In Nepal, the elderly Land Act of 1964 does not recognize collective landholding. This is despite failed protection of land rights being one of the grievances inducing a decade-long civil war, and the reality that 18,000 forest user groups have rehabilitated local forests since the 1980s, and are seeking secure tenure over those forests. Anticipated provision for collective property did not appear in the new Constitution of 2015, but is briefly referred to with respect to Indigenous Peoples but not to all communities in a draft National Land Policy (2018).

3.5. There Is an Upward Trend in Legal Recognition of Community Property

An upward trend is implied (but not proven) in the dates of relevant enactments thus far. Table 5 lists the main law considered in the 73 countries where protection for community-based land rights is provided for. Fifty-seven of these 73 laws were enacted after 1980 (78 percent).

Table 5. Principal law recognizing community property in 73 states.
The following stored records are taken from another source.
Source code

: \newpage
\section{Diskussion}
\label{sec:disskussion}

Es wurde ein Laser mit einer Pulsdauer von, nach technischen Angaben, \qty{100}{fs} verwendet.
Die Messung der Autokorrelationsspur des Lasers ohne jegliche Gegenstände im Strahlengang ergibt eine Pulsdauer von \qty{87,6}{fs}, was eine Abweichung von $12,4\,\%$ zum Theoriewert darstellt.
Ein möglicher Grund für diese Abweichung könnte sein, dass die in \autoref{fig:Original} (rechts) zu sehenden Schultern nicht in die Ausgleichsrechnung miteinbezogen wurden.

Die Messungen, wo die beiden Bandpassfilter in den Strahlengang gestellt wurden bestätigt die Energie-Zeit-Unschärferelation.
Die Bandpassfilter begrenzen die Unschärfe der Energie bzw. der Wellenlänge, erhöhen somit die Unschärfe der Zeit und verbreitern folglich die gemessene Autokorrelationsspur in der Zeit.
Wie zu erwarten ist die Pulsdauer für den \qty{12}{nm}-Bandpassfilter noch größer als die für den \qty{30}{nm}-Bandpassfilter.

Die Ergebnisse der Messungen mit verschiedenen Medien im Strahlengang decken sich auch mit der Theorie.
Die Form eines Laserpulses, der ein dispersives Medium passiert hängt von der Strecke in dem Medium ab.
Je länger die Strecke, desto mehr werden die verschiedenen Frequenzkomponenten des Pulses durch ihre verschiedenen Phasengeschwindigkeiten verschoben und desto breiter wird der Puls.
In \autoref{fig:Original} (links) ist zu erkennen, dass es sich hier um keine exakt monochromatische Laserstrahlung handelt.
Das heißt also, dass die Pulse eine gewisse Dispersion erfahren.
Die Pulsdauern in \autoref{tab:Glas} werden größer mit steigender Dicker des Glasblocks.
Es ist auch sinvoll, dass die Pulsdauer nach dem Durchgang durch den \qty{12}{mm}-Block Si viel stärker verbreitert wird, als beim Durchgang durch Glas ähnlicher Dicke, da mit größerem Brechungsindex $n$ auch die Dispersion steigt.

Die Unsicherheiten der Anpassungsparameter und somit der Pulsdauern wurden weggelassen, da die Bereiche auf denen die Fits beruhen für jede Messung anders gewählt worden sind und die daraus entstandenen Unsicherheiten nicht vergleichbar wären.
Constitutions, as observed earlier, have been influential in establishing rights. Examples from different regions include Articles 9 and 10 from China’s 1982 Constitution, which distinguishes between the property of the national state and the property of rural and suburban collectives; Articles 231–232 of Brazil’s 1988 Constitution, which assures indigenous Indian communities permanent possession of traditional lands, and their right to defend their interests; Article 237 of Uganda’s Constitution of 1995, establishing customary tenure as a lawful property regime alongside freehold, leasehold, and mailo tenure (a hybrid statutory-customary form); and articles 180 to 184 of Armenia’s post-liberation Constitution of 1995, establishing communities as legal entities and lawful owners of property.

Devolutionary forest tenure from state to communities has also contributed to or responded to reforms, forested lands being a prominent communal asset in many regions [30]. The formalization of community rights to traditional rangelands is more recent [31].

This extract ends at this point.